MedicalResearch.com Interview with:
Ronald Kahn, MD
Chief Academic Officer, Joslin Diabetes Center
Mary K. Iacocca Professor of Medicine
Harvard Medical School
MedicalResearch.com: What is the background for this study? What are the main findings?Response: Adipose tissue is a heterogeneous organ and composed of several cell types, including mature adipocytes, preadipocytes, stem cells, endothelial cells, and various blood cells.
Different adipose depots have distinct physiological functions associated with their anatomical location and cell composition. For example, accumulation of intra-abdominal (visceral) white adipose tissue is associated with insulin resistance and metabolic syndrome, whereas accumulation of subcutaneous adipose tissue is not metabolically detrimental and may be even associated with increased insulin sensitivity.
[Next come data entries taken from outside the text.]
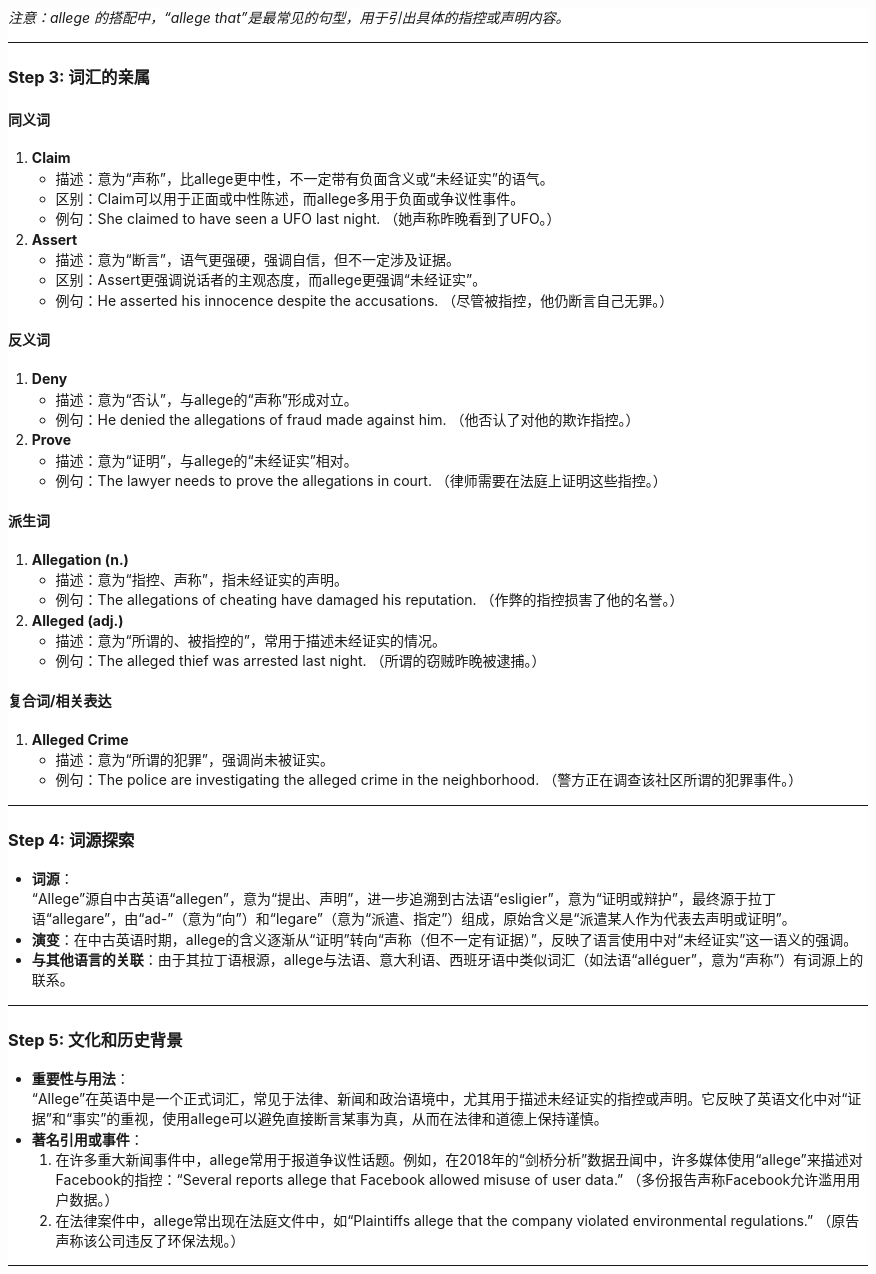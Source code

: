 *注意：allege 的搭配中，“allege that”是最常见的句型，用于引出具体的指控或声明内容。*

---

### **Step 3: 词汇的亲属**

#### **同义词**
1. **Claim**  
   - 描述：意为“声称”，比allege更中性，不一定带有负面含义或“未经证实”的语气。
   - 区别：Claim可以用于正面或中性陈述，而allege多用于负面或争议性事件。
   - 例句：She claimed to have seen a UFO last night. （她声称昨晚看到了UFO。）
2. **Assert**  
   - 描述：意为“断言”，语气更强硬，强调自信，但不一定涉及证据。
   - 区别：Assert更强调说话者的主观态度，而allege更强调“未经证实”。
   - 例句：He asserted his innocence despite the accusations. （尽管被指控，他仍断言自己无罪。）

#### **反义词**
1. **Deny**  
   - 描述：意为“否认”，与allege的“声称”形成对立。
   - 例句：He denied the allegations of fraud made against him. （他否认了对他的欺诈指控。）
2. **Prove**  
   - 描述：意为“证明”，与allege的“未经证实”相对。
   - 例句：The lawyer needs to prove the allegations in court. （律师需要在法庭上证明这些指控。）

#### **派生词**
1. **Allegation (n.)**  
   - 描述：意为“指控、声称”，指未经证实的声明。
   - 例句：The allegations of cheating have damaged his reputation. （作弊的指控损害了他的名誉。）
2. **Alleged (adj.)**  
   - 描述：意为“所谓的、被指控的”，常用于描述未经证实的情况。
   - 例句：The alleged thief was arrested last night. （所谓的窃贼昨晚被逮捕。）

#### **复合词/相关表达**
1. **Alleged Crime**  
   - 描述：意为“所谓的犯罪”，强调尚未被证实。
   - 例句：The police are investigating the alleged crime in the neighborhood. （警方正在调查该社区所谓的犯罪事件。）

---

### **Step 4: 词源探索**

- **词源**：  
  “Allege”源自中古英语“allegen”，意为“提出、声明”，进一步追溯到古法语“esligier”，意为“证明或辩护”，最终源于拉丁语“allegare”，由“ad-”（意为“向”）和“legare”（意为“派遣、指定”）组成，原始含义是“派遣某人作为代表去声明或证明”。
- **演变**：在中古英语时期，allege的含义逐渐从“证明”转向“声称（但不一定有证据）”，反映了语言使用中对“未经证实”这一语义的强调。
- **与其他语言的关联**：由于其拉丁语根源，allege与法语、意大利语、西班牙语中类似词汇（如法语“alléguer”，意为“声称”）有词源上的联系。

---

### **Step 5: 文化和历史背景**

- **重要性与用法**：  
  “Allege”在英语中是一个正式词汇，常见于法律、新闻和政治语境中，尤其用于描述未经证实的指控或声明。它反映了英语文化中对“证据”和“事实”的重视，使用allege可以避免直接断言某事为真，从而在法律和道德上保持谨慎。
- **著名引用或事件**：  
  1. 在许多重大新闻事件中，allege常用于报道争议性话题。例如，在2018年的“剑桥分析”数据丑闻中，许多媒体使用“allege”来描述对Facebook的指控：“Several reports allege that Facebook allowed misuse of user data.” （多份报告声称Facebook允许滥用用户数据。）
  2. 在法律案件中，allege常出现在法庭文件中，如“Plaintiffs allege that the company violated environmental regulations.” （原告声称该公司违反了环保法规。）

---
Determining the mechanisms for these phenotypic differences could lead to development of novel therapies for diabetes, obesity, and their associated morbidities.
A central challenging question in research of metabolic disease is whether disease risk for diabetes and metabolic syndrome is driven by a subset of fat cells that may interact with environmental stresses in disease pathogenesis in a way different from other fat cells. Indeed, previous studies from the Kahn lab have shown different fat cells in a single depot from the mouse may exhibit developmental heterogeneity.
In this new study, we attempted to address this question for human white fat using a synergistic application of several methodologies:
1) single cell transcriptional profiling of human white fat during differentiation,
2) analysis of individual clones of white fat cells taken from humans at surgery,
3) novel computer based network analysis and
4) integration of the gene signatures across experimental models. Single-cell RNA sequencing is an ideal technique to profile gene expression of heterogeneous cell populations obtained from a single tissue, including fat tissue.